THE TASK: Copy the records below exactly, leaving out any pictures.

DATA SECTION:
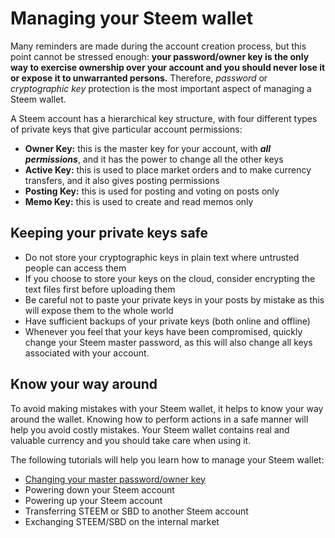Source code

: # Managing your Steem wallet

Many reminders are made during the account creation process, but this point cannot be stressed enough: **your password/owner key is the only way to exercise ownership over your account and you should never lose it or expose it to unwarranted persons.** Therefore, *password* or *cryptographic key* protection is the most important aspect of managing a Steem wallet.

A Steem account has a hierarchical key structure, with four different types of private keys that give particular account permissions:

- **Owner Key:** this is the master key for your account, with ***all permissions***, and it has the power to change all the other keys
- **Active Key:** this is used to place market orders and to make currency transfers, and it also gives posting permissions
- **Posting Key:** this is used for posting and voting on posts only
- **Memo Key:** this is used to create and read memos only

## Keeping your private keys safe

- Do not store your cryptographic keys in plain text where untrusted people can access them
- If you choose to store your keys on the cloud, consider encrypting the text files first before uploading them
- Be careful not to paste your private keys in your posts by mistake as this will expose them to the whole world
- Have sufficient backups of your private keys (both online and offline)
- Whenever you feel that your keys have been compromised, quickly change your Steem master password, as this will also change all keys associated with your account.

## Know your way around

To avoid making mistakes with your Steem wallet, it helps to know your way around the wallet. Knowing how to perform actions in a safe manner will help you avoid costly mistakes. Your Steem wallet contains real and valuable currency and you should take care when using it.

The following tutorials will help you learn how to manage your Steem wallet:

- [Changing your master password/owner key](/tutorials/changing-your-master-password-owner-key.md)
- Powering down your Steem account
- Powering up your Steem account
- Transferring STEEM or SBD to another Steem account
- Exchanging STEEM/SBD on the internal market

RESULT OF THE TASK:
Source code

: # Managing your Steem wallet

Many reminders are made during the account creation process, but this point cannot be stressed enough: **your password/owner key is the only way to exercise ownership over your account and you should never lose it or expose it to unwarranted persons.** Therefore, *password* or *cryptographic key* protection is the most important aspect of managing a Steem wallet.

A Steem account has a hierarchical key structure, with four different types of private keys that give particular account permissions:

- **Owner Key:** this is the master key for your account, with ***all permissions***, and it has the power to change all the other keys
- **Active Key:** this is used to place market orders and to make currency transfers, and it also gives posting permissions
- **Posting Key:** this is used for posting and voting on posts only
- **Memo Key:** this is used to create and read memos only

## Keeping your private keys safe

- Do not store your cryptographic keys in plain text where untrusted people can access them
- If you choose to store your keys on the cloud, consider encrypting the text files first before uploading them
- Be careful not to paste your private keys in your posts by mistake as this will expose them to the whole world
- Have sufficient backups of your private keys (both online and offline)
- Whenever you feel that your keys have been compromised, quickly change your Steem master password, as this will also change all keys associated with your account.

## Know your way around

To avoid making mistakes with your Steem wallet, it helps to know your way around the wallet. Knowing how to perform actions in a safe manner will help you avoid costly mistakes. Your Steem wallet contains real and valuable currency and you should take care when using it.

The following tutorials will help you learn how to manage your Steem wallet:

- [Changing your master password/owner key](/tutorials/changing-your-master-password-owner-key.md)
- Powering down your Steem account
- Powering up your Steem account
- Transferring STEEM or SBD to another Steem account
- Exchanging STEEM/SBD on the internal market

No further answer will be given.